Compared with Succinylated Gelatin Injection, Succinylated Gelatin, Multiple Electrolytes and Sodium Acetate Injection achieved the desired volume expansion more rapidly in non-cardiac surgery patients under general anesthesia with a better maintaining of the balance of BE, Cl, pH value, and HCO3⁻concentration. The experimental medication and control medication shared similar safety profiles, and neither caused SAEs or SARs. However, hypocalcemia, hypokalemia and prolonged APTT were common AEs in the two groups. The long-term prognosis of patients was not studied in our trial, and an observation is needed in the long run.

Data Access Statement

The protocol and unidentified patient data can be acquired from the corresponding author on reasonable request.

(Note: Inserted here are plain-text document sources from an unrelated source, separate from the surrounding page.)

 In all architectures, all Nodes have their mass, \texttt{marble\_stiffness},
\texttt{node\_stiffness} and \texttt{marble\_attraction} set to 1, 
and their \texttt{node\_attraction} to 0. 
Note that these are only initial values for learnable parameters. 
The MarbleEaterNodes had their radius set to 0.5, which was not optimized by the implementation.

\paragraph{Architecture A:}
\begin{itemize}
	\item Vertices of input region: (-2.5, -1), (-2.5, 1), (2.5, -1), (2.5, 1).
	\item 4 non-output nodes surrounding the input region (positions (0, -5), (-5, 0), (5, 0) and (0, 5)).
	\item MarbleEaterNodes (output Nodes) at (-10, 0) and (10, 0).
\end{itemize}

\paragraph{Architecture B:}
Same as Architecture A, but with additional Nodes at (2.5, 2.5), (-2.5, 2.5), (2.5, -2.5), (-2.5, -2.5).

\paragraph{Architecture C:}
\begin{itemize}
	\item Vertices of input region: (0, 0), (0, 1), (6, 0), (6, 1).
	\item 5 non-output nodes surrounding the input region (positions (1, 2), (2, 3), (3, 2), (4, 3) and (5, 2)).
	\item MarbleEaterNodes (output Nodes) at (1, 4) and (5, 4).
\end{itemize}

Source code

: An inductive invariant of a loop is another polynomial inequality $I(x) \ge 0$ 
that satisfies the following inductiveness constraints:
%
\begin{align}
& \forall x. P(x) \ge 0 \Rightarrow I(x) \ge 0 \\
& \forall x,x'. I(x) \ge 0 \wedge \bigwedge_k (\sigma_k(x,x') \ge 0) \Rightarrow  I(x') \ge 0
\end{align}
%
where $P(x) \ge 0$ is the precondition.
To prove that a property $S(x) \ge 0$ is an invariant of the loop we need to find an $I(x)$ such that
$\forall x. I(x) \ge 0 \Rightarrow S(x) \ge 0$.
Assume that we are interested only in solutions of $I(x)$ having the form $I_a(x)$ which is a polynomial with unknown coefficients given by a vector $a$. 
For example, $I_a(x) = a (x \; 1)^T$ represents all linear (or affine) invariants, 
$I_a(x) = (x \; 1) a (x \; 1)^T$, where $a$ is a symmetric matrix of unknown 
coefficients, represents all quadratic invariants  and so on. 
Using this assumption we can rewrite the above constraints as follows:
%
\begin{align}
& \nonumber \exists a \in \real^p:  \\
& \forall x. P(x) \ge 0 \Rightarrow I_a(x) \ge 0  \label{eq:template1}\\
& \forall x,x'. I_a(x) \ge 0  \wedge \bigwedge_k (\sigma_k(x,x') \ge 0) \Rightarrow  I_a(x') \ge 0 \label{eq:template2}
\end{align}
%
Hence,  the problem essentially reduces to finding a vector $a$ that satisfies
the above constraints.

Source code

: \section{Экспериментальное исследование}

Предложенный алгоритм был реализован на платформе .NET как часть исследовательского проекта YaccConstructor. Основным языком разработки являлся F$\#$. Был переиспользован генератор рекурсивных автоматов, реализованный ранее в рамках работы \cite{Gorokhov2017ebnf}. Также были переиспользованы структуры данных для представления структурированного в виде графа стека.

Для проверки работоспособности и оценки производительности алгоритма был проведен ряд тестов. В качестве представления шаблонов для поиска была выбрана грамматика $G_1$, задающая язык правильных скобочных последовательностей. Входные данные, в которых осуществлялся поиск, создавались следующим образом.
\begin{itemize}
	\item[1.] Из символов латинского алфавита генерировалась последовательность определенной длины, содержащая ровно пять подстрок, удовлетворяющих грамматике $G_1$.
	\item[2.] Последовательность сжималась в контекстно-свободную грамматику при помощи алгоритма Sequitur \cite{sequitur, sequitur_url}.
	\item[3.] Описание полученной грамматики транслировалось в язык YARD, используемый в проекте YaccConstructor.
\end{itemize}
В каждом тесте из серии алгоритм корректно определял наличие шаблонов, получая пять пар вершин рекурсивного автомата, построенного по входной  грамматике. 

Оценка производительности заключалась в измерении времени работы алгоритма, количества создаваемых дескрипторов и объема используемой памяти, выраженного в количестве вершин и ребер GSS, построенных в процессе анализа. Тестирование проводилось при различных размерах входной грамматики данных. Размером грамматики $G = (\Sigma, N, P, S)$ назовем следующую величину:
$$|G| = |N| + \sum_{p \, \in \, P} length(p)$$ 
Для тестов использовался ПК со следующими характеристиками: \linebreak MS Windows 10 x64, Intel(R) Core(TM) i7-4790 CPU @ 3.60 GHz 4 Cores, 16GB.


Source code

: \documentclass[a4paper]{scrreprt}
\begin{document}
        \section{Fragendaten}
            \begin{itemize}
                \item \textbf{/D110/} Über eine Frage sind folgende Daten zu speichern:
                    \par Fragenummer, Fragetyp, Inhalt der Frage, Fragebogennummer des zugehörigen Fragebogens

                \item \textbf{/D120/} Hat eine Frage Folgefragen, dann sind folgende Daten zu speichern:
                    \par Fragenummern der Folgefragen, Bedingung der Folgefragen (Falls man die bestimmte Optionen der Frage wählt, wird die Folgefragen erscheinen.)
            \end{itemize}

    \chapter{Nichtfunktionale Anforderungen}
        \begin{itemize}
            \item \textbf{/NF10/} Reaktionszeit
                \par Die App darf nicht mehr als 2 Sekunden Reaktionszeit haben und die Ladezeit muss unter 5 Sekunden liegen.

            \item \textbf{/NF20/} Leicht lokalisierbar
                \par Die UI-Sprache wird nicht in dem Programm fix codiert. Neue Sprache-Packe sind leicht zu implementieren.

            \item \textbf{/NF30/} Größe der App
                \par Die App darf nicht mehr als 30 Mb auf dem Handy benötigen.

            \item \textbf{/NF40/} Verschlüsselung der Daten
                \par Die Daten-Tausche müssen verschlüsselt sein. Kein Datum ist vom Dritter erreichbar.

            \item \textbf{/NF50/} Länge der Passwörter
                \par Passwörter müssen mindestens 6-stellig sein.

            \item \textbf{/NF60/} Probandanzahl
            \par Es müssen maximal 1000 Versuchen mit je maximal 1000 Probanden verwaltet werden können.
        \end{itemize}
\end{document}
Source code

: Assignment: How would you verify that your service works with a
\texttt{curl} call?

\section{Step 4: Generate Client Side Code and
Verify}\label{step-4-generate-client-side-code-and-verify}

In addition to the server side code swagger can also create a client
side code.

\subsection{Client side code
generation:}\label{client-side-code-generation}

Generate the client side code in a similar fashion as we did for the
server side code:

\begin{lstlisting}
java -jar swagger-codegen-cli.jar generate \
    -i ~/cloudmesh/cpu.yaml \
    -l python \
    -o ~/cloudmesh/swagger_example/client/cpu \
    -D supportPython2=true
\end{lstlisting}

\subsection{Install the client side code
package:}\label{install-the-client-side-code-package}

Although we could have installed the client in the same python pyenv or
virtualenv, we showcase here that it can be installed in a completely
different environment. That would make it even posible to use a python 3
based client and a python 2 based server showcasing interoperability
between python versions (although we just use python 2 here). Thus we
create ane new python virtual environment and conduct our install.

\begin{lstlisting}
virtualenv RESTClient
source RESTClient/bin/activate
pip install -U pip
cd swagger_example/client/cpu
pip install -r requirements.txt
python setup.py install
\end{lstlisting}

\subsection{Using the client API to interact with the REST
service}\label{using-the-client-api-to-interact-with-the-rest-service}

Ethics Approval and Consent to Participate

The five participating centers included in this study and the related ethical approval numbers were as follows: First Affiliated Hospital of Guangzhou Medical University (No. EC-2022-046(YW)-03), Second Affiliated Hospital of Guangzhou Medical University (No. Y2022-56-02), Fourth People’s Hospital of Chongqing University (also named: Chongqing University Central Hospital, No. 2023-Ethics-006)), Second Affiliated Hospital of Chongqing Medical University (No. 2023-Ethics-003), and Third People’s Hospital of Huizhou (No. AF/SW-07/01.1). All subjects signed their names on the written informed consent before participation in this study, and all procedures of this study were in compliance with the tenets of the Helsinki Declaration.

Consent for Publication

All patients gave written informed permission for the study’s publication.

Acknowledgments

We thank Haixiao Yang for his help and resources for this research.

Funding

This study received no funding for this study.

Disclosure

The authors declare that they have no competing interests in this work.